1. Maximize the browser

In [82]:
# driver = webdriver.Chrome( ChromeDriverManager().install() )

# url = 'https://www.kaspersky.com/resource-center/definitions/cookies'
# driver.get( url )

# driver.maximize_window()

In [83]:
driver = webdriver.Firefox()
url = 'https://www.kaspersky.com/resource-center/definitions/cookies'
driver.get( url )
driver.maximize_window()

2. Set the Browser Zoom Level to 100 percent

In [84]:
driver.execute_script("document.body.style.zoom='100%'")

3. Quit driver when done

In [85]:
driver.quit()

### 7.4.1. HTML
HTML stands for HyperText Markup Language. You can deduce that it’s a language for creating web pages. It’s not a programming language like Python or Java, but it’s a markup language.
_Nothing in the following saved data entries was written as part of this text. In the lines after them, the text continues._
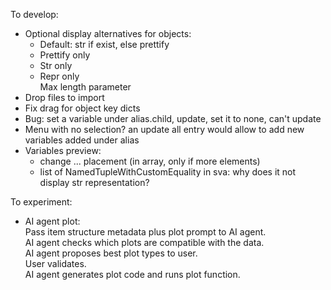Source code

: To develop:  
- Optional display alternatives for objects:
  - Default: str if exist, else prettify
  - Prettify only
  - Str only
  - Repr only  
  Max length parameter
- Drop files to import
- Fix drag for object key dicts
- Bug: set a variable under alias.child, update, set it to none, can't update
- Menu with no selection? an update all entry would allow to add new variables added under alias
- Variables preview:
  - change ... placement (in array, only if more elements)
  - list of NamedTupleWithCustomEquality in sva: why does it not display str representation?

To experiment:
- AI agent plot:  
Pass item structure metadata plus plot prompt to AI agent.  
AI agent checks which plots are compatible with the data.  
AI agent proposes best plot types to user.  
User validates.  
AI agent generates plot code and runs plot function.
It describes the elements of a page through tags characterized by angle brackets.

1. The document always begins and ends using `<html>` and `</html>`.
2. `<body></body>` constitutes the visible part of HTML document.
3. `<h1>` to `<h3>` tags are defined for the headings.

#### 7.4.1.1. HTML Headings
HTML headings are defined with the `<h1>` to `<h6>` tags.
`<h1>` defines the most important heading. `<h6>` defines the least important heading.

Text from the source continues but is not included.